The team analysed the fragment’s chemistry and minerology and speculated on the garnet’s origin. 

Professor Kizovski said: “Garnet is a classic example of a mineral often found in metamorphic rocks on Earth. The process of metamorphism transforms igneous or sedimentary rocks into a new form through exposure to extreme heat, high pressure or hot fluids.  

“On Mars, the heat and pressure needed to produce garnet through metamorphism could have come from the impact of a meteorite hitting the surface of Mars, magma rising up into the Martian crust or both.” 

Kizovski is quick to caution that the research doesn’t definitively indicate whether the garnet-bearing rock formed on Mars or was delivered to the Red Planet and incorporated into its surface in a meteorite landing, leaving the possibility for an “extra-Martian” origin. 

Scientists need to now study the garnet’s isotopic signatures to verify if it was originally produced on Mars or on another planetary body.  

“Measuring oxygen isotopes from the garnet-bearing rock type itself would help to confirm if it is Martian in origin or from an exotic meteorite impactor,” Kizovski said. “Isotopes are a collection of atoms with equal numbers of protons and electrons, but different numbers of neutrons.” 

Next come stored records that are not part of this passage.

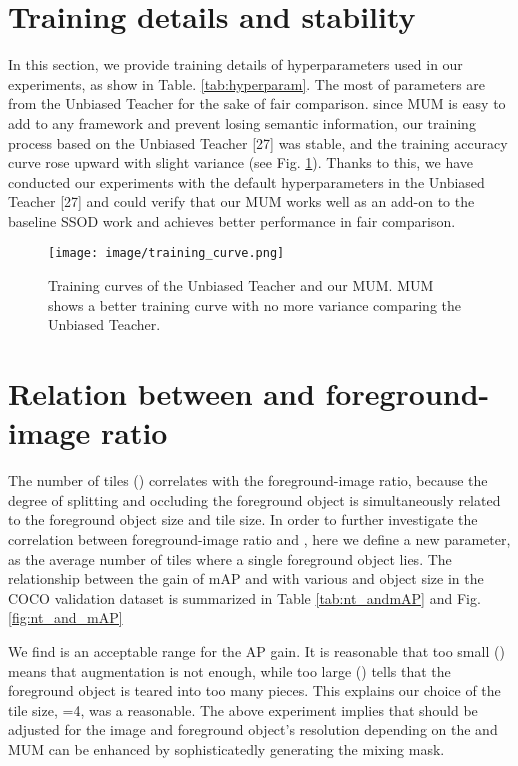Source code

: \documentclass[10pt,twocolumn,letterpaper]{article}
\begin{document}
\newpage
{\small


}

\newpage
\appendix


\section{Training details and stability}
In this section, we provide training details of hyperparameters used in our experiments, as show in Table. \ref{tab:hyperparam}. 
The most of parameters are from the Unbiased Teacher for the sake of fair comparison.
since MUM is easy to add to any framework and prevent losing semantic information, our training process based on the Unbiased Teacher [27] was stable, and the training accuracy curve rose upward with slight variance  (see Fig. \ref{fig:training_curve}).
Thanks to this, we have conducted our experiments with the default hyperparameters in the Unbiased Teacher [27] and could verify that our MUM works well as an add-on to the baseline SSOD work and achieves better performance in fair comparison.


\begin{figure}[h]
    \centering
    \texttt{[image: image/training\_curve.png]}
    \caption{Training curves of the Unbiased Teacher and our MUM. 
    MUM shows a better training curve with no more variance comparing the Unbiased Teacher.}
    \label{fig:training_curve}
\end{figure}



\section{Relation between  and foreground-image ratio}
The number of tiles () correlates with the foreground-image ratio, because the degree of splitting and occluding the foreground object is simultaneously related to the foreground object size and tile size.
In order to further investigate the correlation between foreground-image ratio and , here we define a new parameter,  as the average number of tiles where a single foreground object lies.
The relationship between the gain of mAP and  with various  and object size in the COCO validation dataset is summarized in Table \ref{tab:nt_andmAP} and Fig. \ref{fig:nt_and_mAP}

We find  is an acceptable range for the AP gain. 
It is reasonable that too small  () means that augmentation is not enough, while too large  () tells that the foreground object is teared into too many pieces.
This explains our choice of the tile size, =4, was a reasonable.
The above experiment implies that  should be adjusted for the image and foreground object's resolution depending on the  and MUM can be enhanced by sophisticatedly generating the mixing mask.
\end{document}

However, that process would entail destroying some of the sample, “which was avoided thus far due to its rarity, as it may be the only garnet-bearing Martian rock we have for study,” she added. 

ROM curator Kim Tait and Research Assistant Jessica Tomacic, together with Professor Darling, are continuing to study the sample. “With their work and more comparisons to rover and orbital data, I’m hopeful that we will be able to learn more about the origin and history of garnet on Mars,” Kizovski said. 

The team’s study , was published Tuesday, June 16 in Geochemical Perspectives Letters.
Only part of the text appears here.